Die Fahrt geht durch ein enges Flußtal. Auf der einen Seite die Hügelkette mit den Weinbergen, deren Stabgewirre anzusehen ist wie ein endloser Zug von Lanzenreitern, die sich hinter braunen Erdwällen verbergen und nur die Spitzen ihrer Speere gewahren lassen; auf der anderen Seite der mit Dörfern und Städtchen besetzte und mit alten Steinbrücken überspannte Fluß, den die Regenmassen der letzten Wochen braun und reißend gemacht haben. Alle paar hundert Schritte stehen Fischer mit Angelstöcken oder Tauchnetzen, und Buben rennen mit Netztrichtern an langen Stangen. Alle sind sehr vergnügt. Die denken im sicheren Frieden ihrer Heimat wohl gar nicht an den Krieg, den irgendwo da draußen oder da hinten die Völker miteinander führen.

Das enge Tal weitet sich zu schönen Geländen, durchblitzt von Wasserläufen, überwölbt von einem leuchtenden Himmel. Die Welt sieht aus, als möchte der Frühling um drei Monate früher kommen als sonst. Jeder Windhauch trägt mir den Wohlgeruch der bräutlichen Erde entgegen, auf allen sonnseitigen Hängen wuchert das frische Grün — es fehlen in diesem verfrühten Frühlingsbilde nur die Schwärme der Wandervögel. Aber fliegt da nicht der lange feldgraue Wanderzug, in dessen Mitte ich selber mitflattere als brauner Kuckuck? Der Frühling des Deutschtums hat Wandervögel in unzählbarer Menge.
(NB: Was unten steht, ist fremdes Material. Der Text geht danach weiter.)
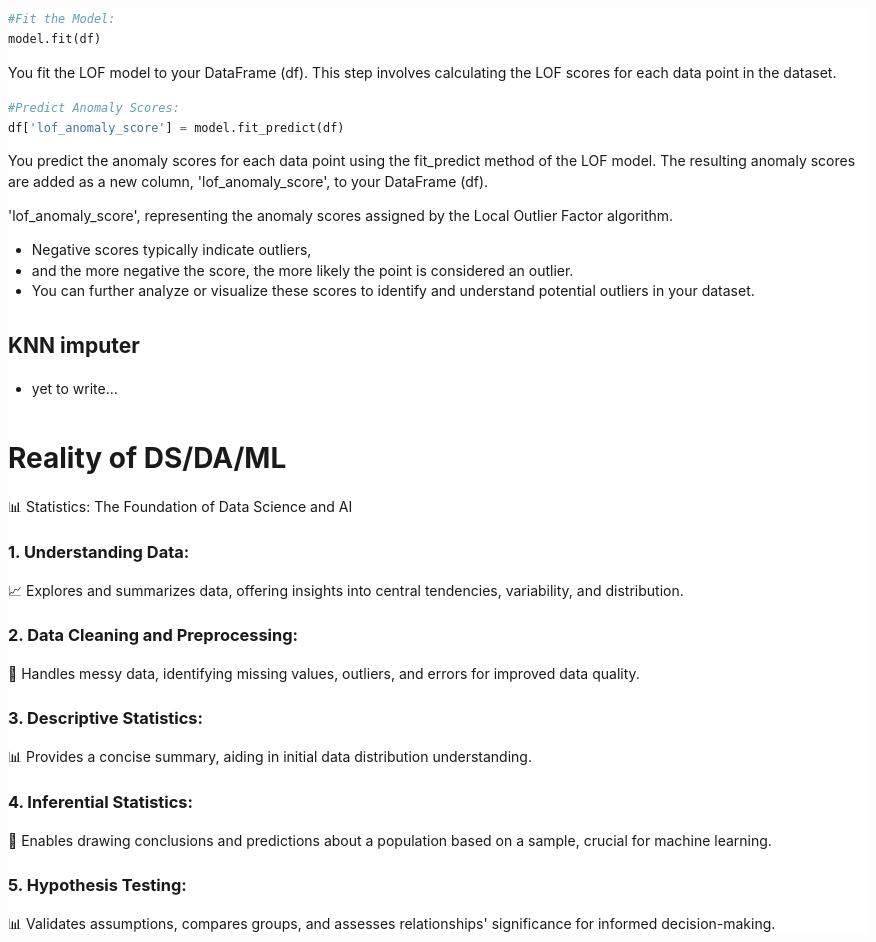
 ```python
#Fit the Model:
model.fit(df)
```
You fit the LOF model to your DataFrame (df). This step involves calculating the LOF scores for each data point in the dataset.

```python
#Predict Anomaly Scores:
df['lof_anomaly_score'] = model.fit_predict(df)
```

You predict the anomaly scores for each data point using the fit_predict method of the LOF model. The resulting anomaly scores are added as a new column, 'lof_anomaly_score', to your DataFrame (df).

'lof_anomaly_score', representing the anomaly scores assigned by the Local Outlier Factor algorithm. 
  - Negative scores typically indicate outliers,
  - and the more negative the score, the more likely the point is considered an outlier.
  - You can further analyze or visualize these scores to identify and understand potential outliers in your dataset.

## KNN imputer
* yet to write...

# Reality of DS/DA/ML
📊 Statistics: The Foundation of Data Science and AI

### 1. Understanding Data:

   
📈 Explores and summarizes data, offering insights into central tendencies, variability, and distribution.

### 2. Data Cleaning and Preprocessing:

   
🧹 Handles messy data, identifying missing values, outliers, and errors for improved data quality.

### 3. Descriptive Statistics:

   
📊 Provides a concise summary, aiding in initial data distribution understanding.

### 4. Inferential Statistics:

   
🧠 Enables drawing conclusions and predictions about a population based on a sample, crucial for machine learning.

### 5. Hypothesis Testing:

   
📊 Validates assumptions, compares groups, and assesses relationships' significance for informed decision-making.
Die Nähe von Metz verrät sich. Jeder Tunnel, jede Brücke, jede Wegübersetzung ist militärisch bewacht. In den Bahnhöfen, in denen Züge sich kreuzen, tauchen Soldaten auf, die aussehen, als hätten sie am Morgen noch in den lehmigen, von Regensumpf erfüllten Schützengräben gelegen. Stiefel, Uniform und Mantel, alles ist erdfarben, und bei manchem dieser Tapferen ist das Band des Eisernen Kreuzes anzusehen, als wär's eine österreichische Auszeichnung: schwarz-gelb.